An article in Expression Today, a pullout in The Star newspaper, revealed how the only newspaper vendor on the Nairobi-Narok highway rents a newspaper to readers for 10 shillings, instead of selling it at the normal price of 50 shillings. With this arrangement the vendor has more readers than buyers of the newspaper, which is good for him (but bad for the publishers!) and we can be sure that he is certainly not the only one engaging in this business.
Some creative Kenyans have taken to distributing DStv and internet connections ‘sambaza’-style to other people at lower rates compared to the normal rates charged by Multi Choice. In the estates, all one is required to do is part with an installation fee of Sh2000 and pay a monthly fee of Sh1000 and you get connected to DStv. On a normal day, the connection would cost you Sh9,500 installation fee for a standard package and a monthly fee of Sh4000.

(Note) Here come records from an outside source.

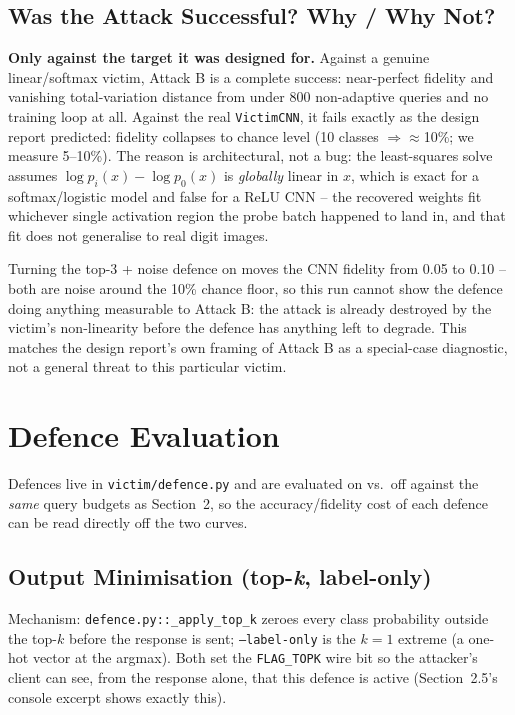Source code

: \documentclass[11pt]{article}
\begin{document}
\subsection{Was the Attack Successful? Why / Why Not?}

\textbf{Only against the target it was designed for.} Against a genuine
linear/softmax victim, Attack B is a complete success: near-perfect fidelity
and vanishing total-variation distance from under 800 non-adaptive queries
and no training loop at all. Against the real \texttt{VictimCNN}, it fails
exactly as the design report predicted: fidelity collapses to chance level
(10 classes $\Rightarrow \approx$10\%; we measure 5--10\%). The reason is
architectural, not a bug: the least-squares solve assumes
$\log p_i(x) - \log p_0(x)$ is \emph{globally} linear in $x$, which is exact
for a softmax/logistic model and false for a ReLU CNN -- the recovered
weights fit whichever single activation region the probe batch happened to
land in, and that fit does not generalise to real digit images.

Turning the top-3 + noise defence on moves the CNN fidelity from 0.05 to
0.10 -- both are noise around the 10\% chance floor, so this run cannot show
the defence doing anything measurable to Attack B: the attack is already
destroyed by the victim's non-linearity before the defence has anything left
to degrade. This matches the design report's own framing of Attack B as a
special-case diagnostic, not a general threat to this particular victim.

\section{Defence Evaluation}

Defences live in \texttt{victim/defence.py} and are evaluated on vs.\ off
against the \emph{same} query budgets as Section~2, so the accuracy/fidelity
cost of each defence can be read directly off the two curves.

\subsection{Output Minimisation (top-\emph{k}, label-only)}

Mechanism: \texttt{defence.py::\_apply\_top\_k} zeroes every class probability
outside the top-$k$ before the response is sent; \texttt{--label-only} is the
$k{=}1$ extreme (a one-hot vector at the argmax). Both set the
\texttt{FLAG\_TOPK} wire bit so the attacker's client can see, from the
response alone, that this defence is active (Section~2.5's console excerpt
shows exactly this).
\end{document}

In the stalls on Moi Avenue another business which is scenting success with a niche market idea – the perfume business. Here designer perfumes are sold in small portions. If you can’t afford to part with the few thousand bob required for your favourite designer perfume, you are sorted. All you needed to do is part with S200 for 10ml of the spray.

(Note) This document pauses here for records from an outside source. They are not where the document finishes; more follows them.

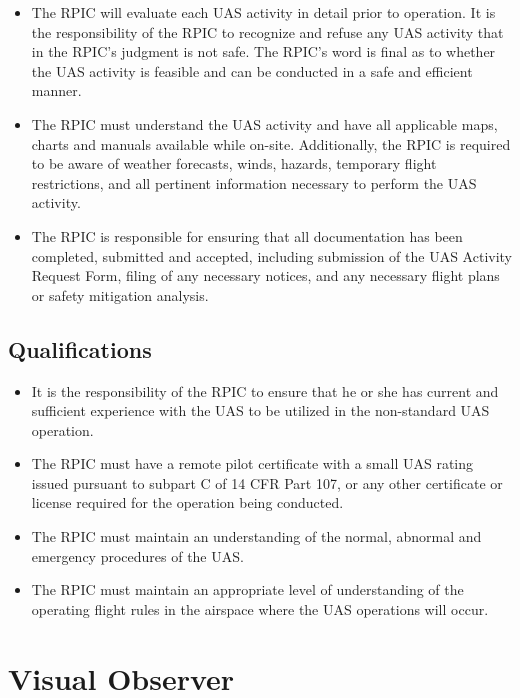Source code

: \documentclass[
]{book}
\providecommand{\tightlist}{%
  \setlength{\itemsep}{0pt}\setlength{\parskip}{0pt}}
\begin{document}
\begin{itemize}
\tightlist
\item
  The RPIC will evaluate each UAS activity in detail prior to operation. It is the responsibility of the RPIC to recognize and refuse any UAS activity that in the RPIC's judgment is not safe. The RPIC's word is final as to whether the UAS activity is feasible and can be conducted in a safe and efficient manner.
\item
  The RPIC must understand the UAS activity and have all applicable maps, charts and manuals available while on-site. Additionally, the RPIC is required to be aware of weather forecasts, winds, hazards, temporary flight restrictions, and all pertinent information necessary to perform the UAS activity.
\item
  The RPIC is responsible for ensuring that all documentation has been completed, submitted and accepted, including submission of the UAS Activity Request Form, filing of any necessary notices, and any necessary flight plans or safety mitigation analysis.
\end{itemize}

\hypertarget{qualifications}{%
\subsection{Qualifications}\label{qualifications}}

\begin{itemize}
\tightlist
\item
  It is the responsibility of the RPIC to ensure that he or she has current and sufficient experience with the UAS to be utilized in the non-standard UAS operation.
\item
  The RPIC must have a remote pilot certificate with a small UAS rating issued pursuant to subpart C of 14 CFR Part 107, or any other certificate or license required for the operation being conducted.
\item
  The RPIC must maintain an understanding of the normal, abnormal and emergency procedures of the UAS.
\item
  The RPIC must maintain an appropriate level of understanding of the operating flight rules in the airspace where the UAS operations will occur.
\end{itemize}

\hypertarget{visual-observer}{%
\section{Visual Observer}\label{visual-observer}}
\end{document}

When it comes to essentials like cooking oil as this correspondent discovered recently, you don’t need to incur the cost of branding and packaging which has an impact on the shelf price of the commodity. Most cereal shops in the estates have taken to buying 20 litre jerry cans of cooking oil and selling the contents on in small portions. A litre of Fresh Fri cooking oil in the supermarkets goes for Sh215 but when you carry your jerry can to these shops and get a litre of the same oil (though the brands might vary) at 150sh per litre.
Hard time call for ingenious measures. For many Kenyans who are facing tough economic times, these ‘clandestine’ businesses help them to get by and make life (just about) affordable, or even allow them on some occasions to treat themselves with a little luxury that on a normal day would be perceived as the preserve of the rich.